-------- Available records --------

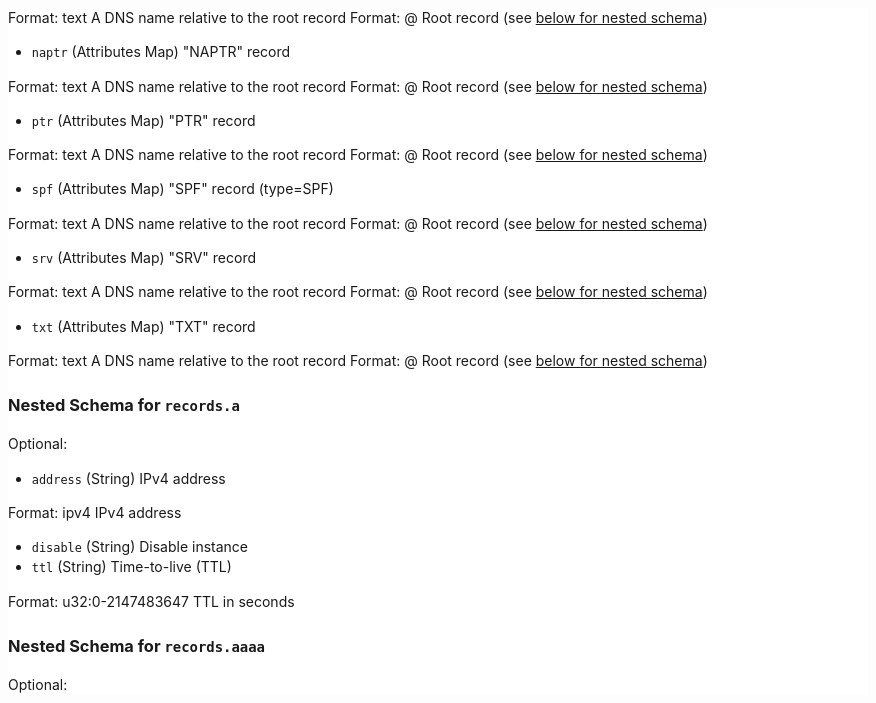 Format: text
A DNS name relative to the root record
Format: @
Root record (see [below for nested schema](#nestedatt--records--mx))
- `naptr` (Attributes Map) "NAPTR" record

Format: text
A DNS name relative to the root record
Format: @
Root record (see [below for nested schema](#nestedatt--records--naptr))
- `ptr` (Attributes Map) "PTR" record

Format: text
A DNS name relative to the root record
Format: @
Root record (see [below for nested schema](#nestedatt--records--ptr))
- `spf` (Attributes Map) "SPF" record (type=SPF)

Format: text
A DNS name relative to the root record
Format: @
Root record (see [below for nested schema](#nestedatt--records--spf))
- `srv` (Attributes Map) "SRV" record

Format: text
A DNS name relative to the root record
Format: @
Root record (see [below for nested schema](#nestedatt--records--srv))
- `txt` (Attributes Map) "TXT" record

Format: text
A DNS name relative to the root record
Format: @
Root record (see [below for nested schema](#nestedatt--records--txt))

<a id="nestedatt--records--a"></a>
### Nested Schema for `records.a`

Optional:

- `address` (String) IPv4 address

Format: ipv4
IPv4 address
- `disable` (String) Disable instance
- `ttl` (String) Time-to-live (TTL)

Format: u32:0-2147483647
TTL in seconds


<a id="nestedatt--records--aaaa"></a>
### Nested Schema for `records.aaaa`

Optional:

--------

• **Work instructions**
Which lines in the records above contain the word "address"? Copy each one.

• **Written answer**
- `address` (String) IPv4 address
IPv4 address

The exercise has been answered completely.